蓮輪賢治(大林組社長) 私自身の肌感覚で言うと、請負事業、建設事業は発注者の景況感に非常に左右されます。個社としての大林組がなるべくそれに左右されないような事業構造に変革していかないといけない。

 極端に言えばね、一寸先は闇。一寸先の闇をどう克服するかといったら、開発事業であったり、新領域事業できっちりと安定的な収入源を確保できるような事業構造、あるいはそういうポートフォリオを形成していくこと。バブル崩壊やリーマンショックがあったときにそう感じてきました。それが今の私の、経営方針の下支えというか、理念にはなっています。
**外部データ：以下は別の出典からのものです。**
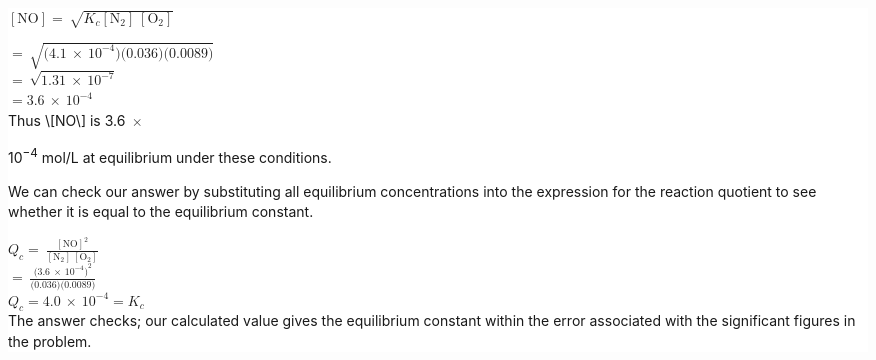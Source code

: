 <math xmlns="http://www.w3.org/1998/Math/MathML"><mrow><mrow><mo>[</mo><mrow><mtext>NO</mtext></mrow><mo>]</mo></mrow><mo>=</mo><mspace width="0.2em" /><msqrt><mrow><msub><mi>K</mi><mi>c</mi></msub><mrow><mo>[</mo><mrow><msub><mtext>N</mtext><mn>2</mn></msub></mrow><mo>]</mo></mrow><mspace width="0.2em" /><mrow><mo>[</mo><mrow><msub><mtext>O</mtext><mn>2</mn></msub></mrow><mo>]</mo></mrow></mrow></msqrt></mrow></math>
</div>
<div data-type="equation" class="equation">
<math xmlns="http://www.w3.org/1998/Math/MathML"><mrow><mo>=</mo><mspace width="0.2em" /><msqrt><mrow><mrow><mo stretchy="false">(</mo><mrow><mn>4.1</mn><mspace width="0.2em" /><mo>×</mo><mspace width="0.2em" /><msup><mrow><mn>10</mn></mrow><mrow><mn>−4</mn></mrow></msup></mrow><mo stretchy="false">)</mo></mrow><mrow><mo stretchy="false">(</mo><mrow><mn>0.036</mn></mrow><mo stretchy="false">)</mo></mrow><mrow><mo stretchy="false">(</mo><mrow><mn>0.0089</mn></mrow><mo stretchy="false">)</mo></mrow></mrow></msqrt></mrow></math>
</div>
<div data-type="equation" class="equation">
<math xmlns="http://www.w3.org/1998/Math/MathML"><mrow><mo>=</mo><mspace width="0.2em" /><msqrt><mrow><mn>1.31</mn><mspace width="0.2em" /><mo>×</mo><mspace width="0.2em" /><msup><mrow><mn>10</mn></mrow><mrow><mn>−7</mn></mrow></msup></mrow></msqrt></mrow></math>
</div>
<div data-type="equation" class="equation">
<math xmlns="http://www.w3.org/1998/Math/MathML"><mrow><mo>=</mo><mn>3.6</mn><mspace width="0.2em" /><mo>×</mo><mspace width="0.2em" /><msup><mrow><mn>10</mn></mrow><mrow><mn>−4</mn></mrow></msup></mrow></math>
</div>
Thus \[NO\] is 3.6 <math xmlns="http://www.w3.org/1998/Math/MathML"><mo>×</mo></math>

 10<sup>−4</sup> mol/L at equilibrium under these conditions.

We can check our answer by substituting all equilibrium concentrations into the expression for the reaction quotient to see whether it is equal to the equilibrium constant.

<div data-type="equation" class="equation">
<math xmlns="http://www.w3.org/1998/Math/MathML"><mrow><msub><mi>Q</mi><mi>c</mi></msub><mo>=</mo><mspace width="0.2em" /><mfrac><mrow><msup><mrow><mrow><mo>[</mo><mrow><mtext>NO</mtext></mrow><mo>]</mo></mrow></mrow><mn>2</mn></msup></mrow><mrow><mrow><mo>[</mo><mrow><msub><mtext>N</mtext><mn>2</mn></msub></mrow><mo>]</mo></mrow><mspace width="0.2em" /><mrow><mo>[</mo><mrow><msub><mtext>O</mtext><mn>2</mn></msub></mrow><mo>]</mo></mrow></mrow></mfrac></mrow></math>
</div>
<div data-type="equation" class="equation">
<math xmlns="http://www.w3.org/1998/Math/MathML"><mrow><mo>=</mo><mspace width="0.2em" /><mfrac><mrow><msup><mrow><mrow><mo stretchy="false">(</mo><mrow><mn>3.6</mn><mspace width="0.2em" /><mo>×</mo><mspace width="0.2em" /><msup><mrow><mn>10</mn></mrow><mrow><mn>−4</mn></mrow></msup></mrow><mo stretchy="false">)</mo></mrow></mrow><mn>2</mn></msup></mrow><mrow><mrow><mo stretchy="false">(</mo><mrow><mn>0.036</mn></mrow><mo stretchy="false">)</mo></mrow><mrow><mo stretchy="false">(</mo><mrow><mn>0.0089</mn></mrow><mo stretchy="false">)</mo></mrow></mrow></mfrac></mrow></math>
</div>
<div data-type="equation" class="equation">
<math xmlns="http://www.w3.org/1998/Math/MathML"><mrow><msub><mi>Q</mi><mi>c</mi></msub><mo>=</mo><mn>4.0</mn><mspace width="0.2em" /><mo>×</mo><mspace width="0.2em" /><msup><mrow><mn>10</mn></mrow><mrow><mn>−4</mn></mrow></msup><mo>=</mo><msub><mi>K</mi><mi>c</mi></msub></mrow></math>
</div>
The answer checks; our calculated value gives the equilibrium constant within the error associated with the significant figures in the problem.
――現中期経営計画(17~21年)はあと3年残っています。注力するのは国内、海外、開発、新領域の4分野。

大林組 蓮輪賢治社長
大林組 蓮輪賢治社長 Photo by M.K.

蓮輪 どの分野も順調に進んでいると思います。(首都圏の不動産開発などの)開発事業あるいは(再生可能エネルギー事業などの)新領域事業はリードタイムが長いので、表上の数値ではまだ十二分に利益貢献するまでにはなっていないけれど、先行投資的なものですから。ベースとなる部分の投資を確実にやっていくことによって、景況感がドラスチックに変わっても崩れない経営の基盤をつくります。